**PROBLEM DETAILS:**
Among the lines below, return each one that contains the word "Lemma".

**ENTRIES SHOWN:**
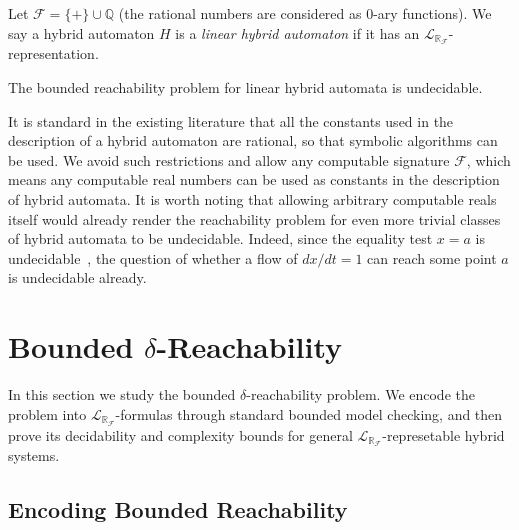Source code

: \documentclass[envcountsect]{llncs}
\newcommand{\lrf}{\mathcal{L}_{\mathbb{R}_{\mathcal{F}}}}
\begin{document}
\begin{definition}
Let $\mathcal{F} = \{+\}\cup \mathbb{Q}$ (the rational numbers are considered as
 0-ary functions). We say a hybrid automaton $H$ is a {\em linear hybrid
automaton} if it has an $\lrf$-representation.
\end{definition}

\begin{proposition}
The bounded reachability problem for linear hybrid automata is undecidable.
\end{proposition}
It is standard in the existing literature that all the constants used in the
description of a hybrid automaton are rational, so that symbolic algorithms can
be used. We avoid such restrictions and allow any
computable signature $\mathcal{F}$, which means  any computable real numbers
can be used as constants in the description of hybrid automata. It is worth
noting that allowing arbitrary computable reals itself would already render the
reachability problem for even more trivial classes of hybrid automata
to be undecidable. Indeed, since the equality test $x=a$ is
undecidable~\cite{CAbook},
the question of whether a flow of $dx/dt = 1$ can reach some point $a$ is
undecidable already. 

\section{Bounded $\delta$-Reachability}\label{main}

In this section we study the bounded $\delta$-reachability problem. We encode
the problem into $\lrf$-formulas through standard bounded model checking, and
then prove its decidability and complexity bounds for general
$\lrf$-represetable hybrid systems. 

\subsection{Encoding Bounded Reachability}\label{encode}
\end{document}

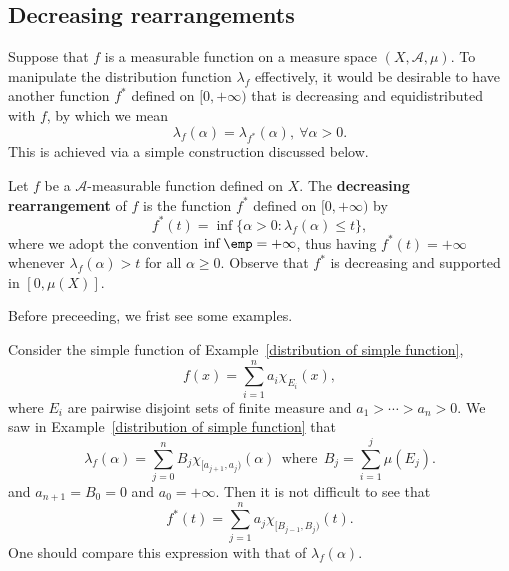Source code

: \subsection{Decreasing rearrangements}
Suppose that $f$ is a measurable function on a measure space $(X,\mathcal{A},\mu)$. To manipulate the distribution function $\lambda_f$ effectively, it would be desirable to have another function $f^*$ defined on $[0,+\infty)$ that is decreasing and equidistributed with $f$, by which we mean
\[\lambda_f(\alpha)=\lambda_{f^*}(\alpha),\ \forall\alpha>0.\]
This is achieved via a simple construction discussed below.
\begin{definition}
Let $f$ be a $\mathcal{A}$-measurable function defined on $X$. The \textbf{decreasing rearrangement} of $f$ is the function $f^*$ defined on $[0,+\infty)$ by
\[f^*(t)=\inf\{\alpha>0:\lambda_f(\alpha)\leq t\},\]
where we adopt the convention $\inf\emp=+\infty$, thus having $f^*(t)=+\infty$ whenever $\lambda_f(\alpha)>t$ for all $\alpha\geq 0$. Observe that $f^*$ is decreasing and supported in $[0,\mu(X)]$.
\end{definition}
Before preceeding, we frist see some examples.
\begin{example}\label{decreasing rearrangement of simple}
Consider the simple function of Example~\ref{distribution of simple function},
\[f(x)=\sum_{i=1}^{n}a_i\chi_{E_i}(x),\]
where $E_i$ are pairwise disjoint sets of finite measure and $a_1>\cdots>a_n>0$. We saw in Example~\ref{distribution of simple function} that
\[\lambda_f(\alpha)=\sum_{j=0}^{n}B_j\chi_{[a_{j+1},a_j)}(\alpha)\ \ \text{where}\ \ B_j=\sum_{i=1}^{j}\mu(E_j).\]
and $a_{n+1}=B_0=0$ and $a_0=+\infty$. Then it is not difficult to see that
\[f^*(t)=\sum_{j=1}^{n}a_j\chi_{[B_{j-1},B_j)}(t).\]
One should compare this expression with that of $\lambda_f(\alpha)$.
\end{example}

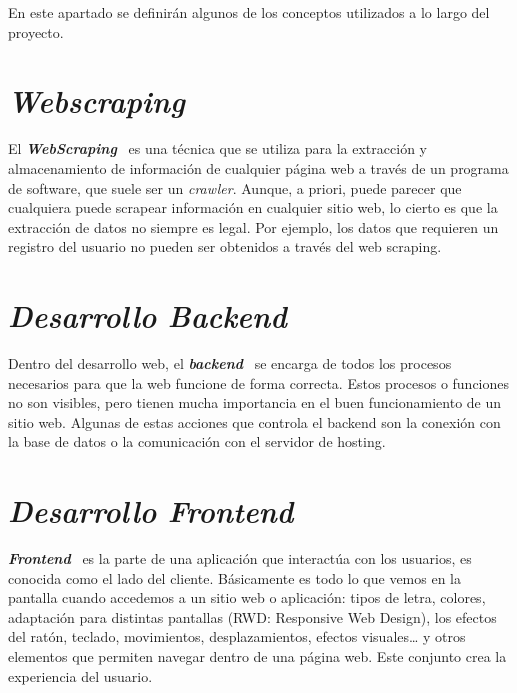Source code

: 
En este apartado se definirán algunos de los conceptos utilizados a lo largo del proyecto.

\section{\textit{Webscraping}}
El \textbf{\textit{WebScraping}}~\cite{webScrap} es una técnica que se utiliza para la extracción y almacenamiento de información de cualquier página web a través de un programa de software, que suele ser un \textit{crawler}. Aunque, a priori, puede parecer que cualquiera puede scrapear información en cualquier sitio web, lo cierto es que la extracción de datos no siempre es legal. Por ejemplo, los datos que requieren un registro del usuario no pueden ser obtenidos a través del web scraping.

\section{\textit{Desarrollo Backend}}
Dentro del desarrollo web, el \textbf{\textit{backend}}~\cite{backend} se encarga de todos los procesos necesarios para que la web funcione de forma correcta. Estos procesos o funciones no son visibles, pero tienen mucha importancia en el buen funcionamiento de un sitio web. Algunas de estas acciones que controla el backend son la conexión con la base de datos o la comunicación con el servidor de hosting.

\section{\textit{Desarrollo Frontend}}
\textbf{\textit{Frontend}}~\cite{Frontend} es la parte de una aplicación que interactúa con los usuarios, es conocida como el lado del cliente. Básicamente es todo lo que vemos en la pantalla cuando accedemos a un sitio web o aplicación: tipos de letra, colores, adaptación para distintas pantallas (RWD: Responsive Web Design), los efectos del ratón, teclado, movimientos, desplazamientos, efectos visuales… y otros elementos que permiten navegar dentro de una página web. Este conjunto crea la experiencia del usuario.

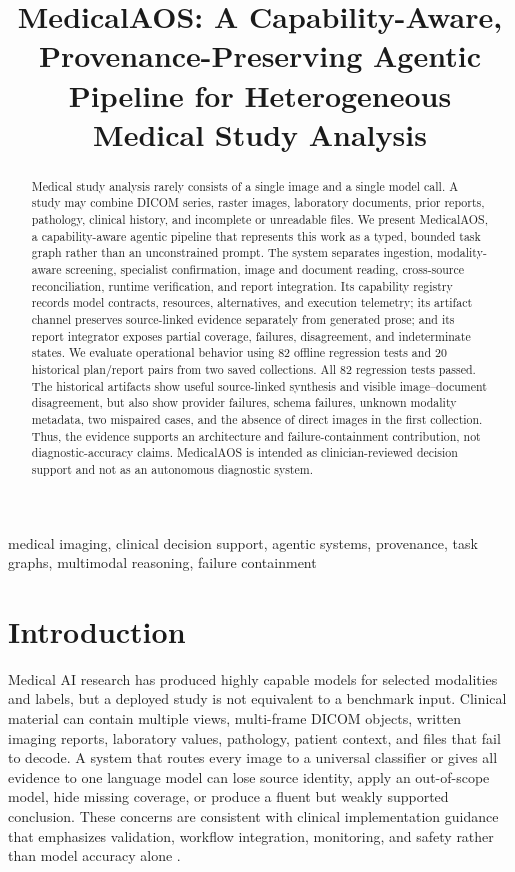 \documentclass[a4paper,conference]{IEEEtran}
\title{MedicalAOS: A Capability-Aware, Provenance-Preserving Agentic Pipeline for Heterogeneous Medical Study Analysis}
\author{\IEEEauthorblockN{\mbox{[Author Name(s)]}}
\IEEEauthorblockA{\mbox{[Department or Laboratory]}\\
\mbox{[Institution]}\\
\mbox{[City, Country]}\\
\texttt{[corresponding.author@institution.edu]}}}
\begin{document}
\maketitle

\begin{strip}
\begin{abstract}
Medical study analysis rarely consists of a single image and a single model call. A study may combine DICOM series, raster images, laboratory documents, prior reports, pathology, clinical history, and incomplete or unreadable files. We present MedicalAOS, a capability-aware agentic pipeline that represents this work as a typed, bounded task graph rather than an unconstrained prompt. The system separates ingestion, modality-aware screening, specialist confirmation, image and document reading, cross-source reconciliation, runtime verification, and report integration. Its capability registry records model contracts, resources, alternatives, and execution telemetry; its artifact channel preserves source-linked evidence separately from generated prose; and its report integrator exposes partial coverage, failures, disagreement, and indeterminate states. We evaluate operational behavior using 82 offline regression tests and 20 historical plan/report pairs from two saved collections. All 82 regression tests passed. The historical artifacts show useful source-linked synthesis and visible image--document disagreement, but also show provider failures, schema failures, unknown modality metadata, two mispaired cases, and the absence of direct images in the first collection. Thus, the evidence supports an architecture and failure-containment contribution, not diagnostic-accuracy claims. MedicalAOS is intended as clinician-reviewed decision support and not as an autonomous diagnostic system.
\end{abstract}
\begin{IEEEkeywords}
medical imaging, clinical decision support, agentic systems, provenance, task graphs, multimodal reasoning, failure containment
\end{IEEEkeywords}
\end{strip}

\section{Introduction}
Medical AI research has produced highly capable models for selected modalities and labels, but a deployed study is not equivalent to a benchmark input. Clinical material can contain multiple views, multi-frame DICOM objects, written imaging reports, laboratory values, pathology, patient context, and files that fail to decode. A system that routes every image to a universal classifier or gives all evidence to one language model can lose source identity, apply an out-of-scope model, hide missing coverage, or produce a fluent but weakly supported conclusion. These concerns are consistent with clinical implementation guidance that emphasizes validation, workflow integration, monitoring, and safety rather than model accuracy alone \cite{recht2020integrating,filice2020products}.
\end{document}
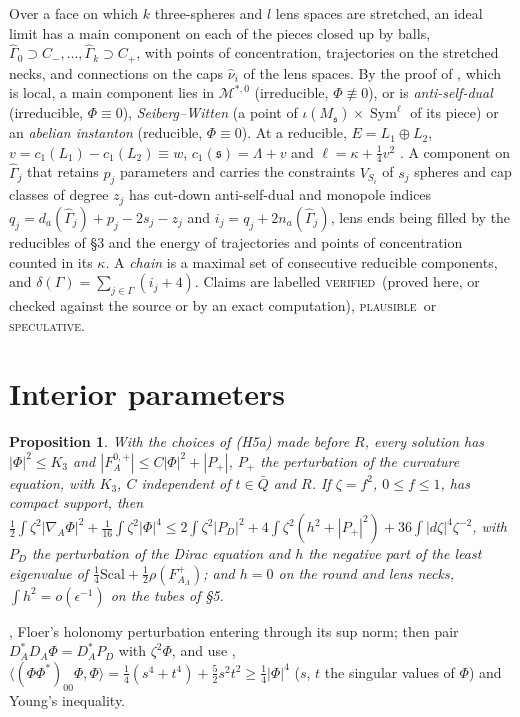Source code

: \documentclass[10pt]{amsart}
\makeatletter
\numberwithin{equation}{section}
\theoremstyle{compact}
\newtheorem{proposition}[theorem]{Proposition}
\renewenvironment{proof}[1][\proofname]{\par\pushQED{\qed}\normalfont
  \topsep4\p@\relax\trivlist\item[\hskip\labelsep\itshape#1\@addpunct{.}]%
  \ignorespaces}{\popQED\endtrivlist\@endpefalse}
\newcommand{\Sym}{\operatorname{Sym}}
\newcommand{\fs}{\mathfrak s}
\newcommand{\cM}{\mathcal M}
\newcommand{\Ms}{\cM^{*,0}}
\newcommand{\ver}{\textsc{verified}}
\newcommand{\pla}{\textsc{plausible}}
\newcommand{\spe}{\textsc{speculative}}
\makeatother
\begin{document}
Over a face on which $k$ three-spheres and $l$ lens spaces are stretched, an
ideal limit \cite[Def.~4.19, Thm.~4.20]{FL1} has a main component on each of the
pieces closed up by balls, $\hat\Gamma_0\supset C_-,\dots,\hat\Gamma_k\supset
C_+$, with points of concentration, trajectories on the stretched necks, and
connections on the caps $\hat\nu_i$ of the lens spaces. By the proof of
\cite[Prop.~3.1]{FL2a}, which is local, a main component lies in $\Ms$
(irreducible, $\Phi\not\equiv0$), or is \emph{anti-self-dual} (irreducible,
$\Phi\equiv0$), \emph{Seiberg--Witten} (a point of $\iota(M_\fs)\times\Sym^\ell$
of its piece) or an \emph{abelian instanton} (reducible, $\Phi\equiv0$). At a
reducible, $E=L_1\oplus L_2$, $v=c_1(L_1)-c_1(L_2)\equiv w$, $c_1(\fs)=\Lambda+v$
and $\ell=\kappa+\frac14v^2$ \cite[Lemma~3.32, (3.64)]{FL2b}. A component on
$\hat\Gamma_j$ that retains $p_j$ parameters and carries the constraints
$V_{S_i}$ of $s_j$ spheres and cap classes of degree $z_j$ has cut-down
anti-self-dual and monopole indices $q_j=d_a(\hat\Gamma_j)+p_j-2s_j-z_j$ and
$i_j=q_j+2n_a(\hat\Gamma_j)$, lens ends being filled by the reducibles of \S3 and
the energy of trajectories and points of concentration counted in its $\kappa$.
A \emph{chain} is a maximal set of consecutive reducible components, and
$\delta(\Gamma)=\sum_{j\in\Gamma}(i_j+4)$. Claims are labelled \ver\ (proved
here, or checked against the source or by an exact computation), \pla\ or \spe.

\section{Interior parameters}

\begin{proposition}\label{prop:bounds}
With the choices of \textup{(H5a)} made before $R$, every solution has
$|\Phi|^2\le K_3$ and $|F^{0,+}_A|\le C|\Phi|^2+|P_+|$, $P_+$ the perturbation
of the curvature equation, with $K_3$, $C$ independent of $t\in\bar Q$ and $R$.
If $\zeta=f^2$, $0\le f\le1$, has compact support, then $\frac12\int\zeta^2
|\nabla_A\Phi|^2+\frac1{16}\int\zeta^2|\Phi|^4\le2\int\zeta^2|P_D|^2+4\int
\zeta^2(h^2+|P_+|^2)+36\int|d\zeta|^4\zeta^{-2}$, with $P_D$ the perturbation of
the Dirac equation and $h$ the negative part of the least eigenvalue of
$\frac14\mathrm{Scal}+\frac12\rho(F^+_{A_\Lambda})$; and $h=0$ on the round and
lens necks, $\int h^2=o(\epsilon^{-1})$ on the tubes of \S5.
\end{proposition}

\begin{proof}[Sketch]
\cite[Lemma~4.4, Rem.~4.6]{FL1}, Floer's holonomy perturbation entering through
its sup norm; then pair $D_A^*D_A\Phi=D_A^*P_D$ with $\zeta^2\Phi$, and use
\cite[Lemma~4.1]{FL1}, $\langle(\Phi\Phi^*)_{00}\Phi,\Phi\rangle=
\frac14(s^4+t^4)+\frac52s^2t^2\ge\frac14|\Phi|^4$ ($s$, $t$ the singular values
of $\Phi$) and Young's inequality.
\end{proof}
\end{document}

**ANSWER SECTION:**
and $\ell=\kappa+\frac14v^2$ \cite[Lemma~3.32, (3.64)]{FL2b}. A component on
\cite[Lemma~4.4, Rem.~4.6]{FL1}, Floer's holonomy perturbation entering through
\cite[Lemma~4.1]{FL1}, $\langle(\Phi\Phi^*)_{00}\Phi,\Phi\rangle=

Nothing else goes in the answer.